EXERCISE BRIEF: Down to the last character, repeat the data that follows.
╔══
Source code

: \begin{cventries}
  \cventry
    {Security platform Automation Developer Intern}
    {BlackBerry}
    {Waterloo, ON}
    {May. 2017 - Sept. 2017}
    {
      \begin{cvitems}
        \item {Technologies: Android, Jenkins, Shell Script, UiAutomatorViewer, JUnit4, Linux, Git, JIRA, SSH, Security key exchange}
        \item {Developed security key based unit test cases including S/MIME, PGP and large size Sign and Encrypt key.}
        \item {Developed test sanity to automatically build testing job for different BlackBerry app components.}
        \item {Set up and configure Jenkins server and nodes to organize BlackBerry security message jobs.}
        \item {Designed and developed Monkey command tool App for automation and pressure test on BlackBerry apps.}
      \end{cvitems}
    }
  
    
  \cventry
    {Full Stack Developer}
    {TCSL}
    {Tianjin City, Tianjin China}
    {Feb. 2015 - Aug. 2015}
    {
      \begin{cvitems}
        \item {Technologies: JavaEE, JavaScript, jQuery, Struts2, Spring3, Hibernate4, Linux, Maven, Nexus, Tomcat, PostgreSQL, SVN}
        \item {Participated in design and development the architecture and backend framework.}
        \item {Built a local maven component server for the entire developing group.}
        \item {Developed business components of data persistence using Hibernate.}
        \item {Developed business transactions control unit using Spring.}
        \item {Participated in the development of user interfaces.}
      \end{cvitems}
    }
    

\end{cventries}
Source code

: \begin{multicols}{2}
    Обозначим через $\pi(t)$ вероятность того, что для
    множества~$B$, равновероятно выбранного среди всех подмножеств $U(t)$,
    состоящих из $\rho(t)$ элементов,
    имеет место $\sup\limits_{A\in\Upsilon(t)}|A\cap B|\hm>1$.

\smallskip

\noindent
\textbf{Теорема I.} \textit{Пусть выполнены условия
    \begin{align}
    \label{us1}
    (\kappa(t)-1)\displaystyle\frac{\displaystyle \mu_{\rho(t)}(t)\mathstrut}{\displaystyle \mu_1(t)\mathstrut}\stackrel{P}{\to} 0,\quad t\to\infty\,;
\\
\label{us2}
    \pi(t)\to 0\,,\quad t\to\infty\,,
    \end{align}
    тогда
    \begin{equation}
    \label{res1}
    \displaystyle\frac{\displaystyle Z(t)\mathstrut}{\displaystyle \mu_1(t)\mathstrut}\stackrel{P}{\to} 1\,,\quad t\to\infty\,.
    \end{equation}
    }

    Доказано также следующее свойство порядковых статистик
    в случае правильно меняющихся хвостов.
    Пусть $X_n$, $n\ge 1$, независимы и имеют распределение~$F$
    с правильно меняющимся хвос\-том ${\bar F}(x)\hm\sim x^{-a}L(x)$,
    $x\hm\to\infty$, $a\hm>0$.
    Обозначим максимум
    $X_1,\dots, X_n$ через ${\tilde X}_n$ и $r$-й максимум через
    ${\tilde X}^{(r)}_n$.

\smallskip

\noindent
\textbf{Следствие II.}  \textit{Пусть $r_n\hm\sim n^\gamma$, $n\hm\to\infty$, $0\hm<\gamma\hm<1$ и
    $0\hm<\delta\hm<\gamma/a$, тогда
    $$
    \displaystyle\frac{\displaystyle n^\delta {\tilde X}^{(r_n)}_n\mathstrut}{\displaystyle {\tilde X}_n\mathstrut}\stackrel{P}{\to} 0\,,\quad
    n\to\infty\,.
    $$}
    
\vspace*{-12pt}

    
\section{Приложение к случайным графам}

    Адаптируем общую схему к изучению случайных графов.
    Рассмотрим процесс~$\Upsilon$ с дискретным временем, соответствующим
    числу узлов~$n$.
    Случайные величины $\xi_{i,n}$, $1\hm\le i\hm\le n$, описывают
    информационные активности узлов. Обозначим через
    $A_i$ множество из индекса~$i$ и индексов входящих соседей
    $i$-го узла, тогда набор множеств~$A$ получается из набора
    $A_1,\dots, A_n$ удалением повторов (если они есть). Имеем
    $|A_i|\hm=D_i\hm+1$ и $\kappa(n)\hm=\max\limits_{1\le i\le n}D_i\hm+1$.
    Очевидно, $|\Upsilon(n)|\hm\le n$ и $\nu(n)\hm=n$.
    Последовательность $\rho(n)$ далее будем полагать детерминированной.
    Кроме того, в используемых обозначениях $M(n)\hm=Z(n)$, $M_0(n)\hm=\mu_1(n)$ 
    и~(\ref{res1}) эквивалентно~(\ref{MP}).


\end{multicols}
╚══
ANSWER:
Source code

: \begin{cventries}
  \cventry
    {Security platform Automation Developer Intern}
    {BlackBerry}
    {Waterloo, ON}
    {May. 2017 - Sept. 2017}
    {
      \begin{cvitems}
        \item {Technologies: Android, Jenkins, Shell Script, UiAutomatorViewer, JUnit4, Linux, Git, JIRA, SSH, Security key exchange}
        \item {Developed security key based unit test cases including S/MIME, PGP and large size Sign and Encrypt key.}
        \item {Developed test sanity to automatically build testing job for different BlackBerry app components.}
        \item {Set up and configure Jenkins server and nodes to organize BlackBerry security message jobs.}
        \item {Designed and developed Monkey command tool App for automation and pressure test on BlackBerry apps.}
      \end{cvitems}
    }
  
    
  \cventry
    {Full Stack Developer}
    {TCSL}
    {Tianjin City, Tianjin China}
    {Feb. 2015 - Aug. 2015}
    {
      \begin{cvitems}
        \item {Technologies: JavaEE, JavaScript, jQuery, Struts2, Spring3, Hibernate4, Linux, Maven, Nexus, Tomcat, PostgreSQL, SVN}
        \item {Participated in design and development the architecture and backend framework.}
        \item {Built a local maven component server for the entire developing group.}
        \item {Developed business components of data persistence using Hibernate.}
        \item {Developed business transactions control unit using Spring.}
        \item {Participated in the development of user interfaces.}
      \end{cvitems}
    }
    

\end{cventries}
Source code

: \begin{multicols}{2}
    Обозначим через $\pi(t)$ вероятность того, что для
    множества~$B$, равновероятно выбранного среди всех подмножеств $U(t)$,
    состоящих из $\rho(t)$ элементов,
    имеет место $\sup\limits_{A\in\Upsilon(t)}|A\cap B|\hm>1$.

\smallskip

\noindent
\textbf{Теорема I.} \textit{Пусть выполнены условия
    \begin{align}
    \label{us1}
    (\kappa(t)-1)\displaystyle\frac{\displaystyle \mu_{\rho(t)}(t)\mathstrut}{\displaystyle \mu_1(t)\mathstrut}\stackrel{P}{\to} 0,\quad t\to\infty\,;
\\
\label{us2}
    \pi(t)\to 0\,,\quad t\to\infty\,,
    \end{align}
    тогда
    \begin{equation}
    \label{res1}
    \displaystyle\frac{\displaystyle Z(t)\mathstrut}{\displaystyle \mu_1(t)\mathstrut}\stackrel{P}{\to} 1\,,\quad t\to\infty\,.
    \end{equation}
    }

    Доказано также следующее свойство порядковых статистик
    в случае правильно меняющихся хвостов.
    Пусть $X_n$, $n\ge 1$, независимы и имеют распределение~$F$
    с правильно меняющимся хвос\-том ${\bar F}(x)\hm\sim x^{-a}L(x)$,
    $x\hm\to\infty$, $a\hm>0$.
    Обозначим максимум
    $X_1,\dots, X_n$ через ${\tilde X}_n$ и $r$-й максимум через
    ${\tilde X}^{(r)}_n$.

\smallskip

\noindent
\textbf{Следствие II.}  \textit{Пусть $r_n\hm\sim n^\gamma$, $n\hm\to\infty$, $0\hm<\gamma\hm<1$ и
    $0\hm<\delta\hm<\gamma/a$, тогда
    $$
    \displaystyle\frac{\displaystyle n^\delta {\tilde X}^{(r_n)}_n\mathstrut}{\displaystyle {\tilde X}_n\mathstrut}\stackrel{P}{\to} 0\,,\quad
    n\to\infty\,.
    $$}
    
\vspace*{-12pt}

    
\section{Приложение к случайным графам}

    Адаптируем общую схему к изучению случайных графов.
    Рассмотрим процесс~$\Upsilon$ с дискретным временем, соответствующим
    числу узлов~$n$.
    Случайные величины $\xi_{i,n}$, $1\hm\le i\hm\le n$, описывают
    информационные активности узлов. Обозначим через
    $A_i$ множество из индекса~$i$ и индексов входящих соседей
    $i$-го узла, тогда набор множеств~$A$ получается из набора
    $A_1,\dots, A_n$ удалением повторов (если они есть). Имеем
    $|A_i|\hm=D_i\hm+1$ и $\kappa(n)\hm=\max\limits_{1\le i\le n}D_i\hm+1$.
    Очевидно, $|\Upsilon(n)|\hm\le n$ и $\nu(n)\hm=n$.
    Последовательность $\rho(n)$ далее будем полагать детерминированной.
    Кроме того, в используемых обозначениях $M(n)\hm=Z(n)$, $M_0(n)\hm=\mu_1(n)$ 
    и~(\ref{res1}) эквивалентно~(\ref{MP}).


\end{multicols}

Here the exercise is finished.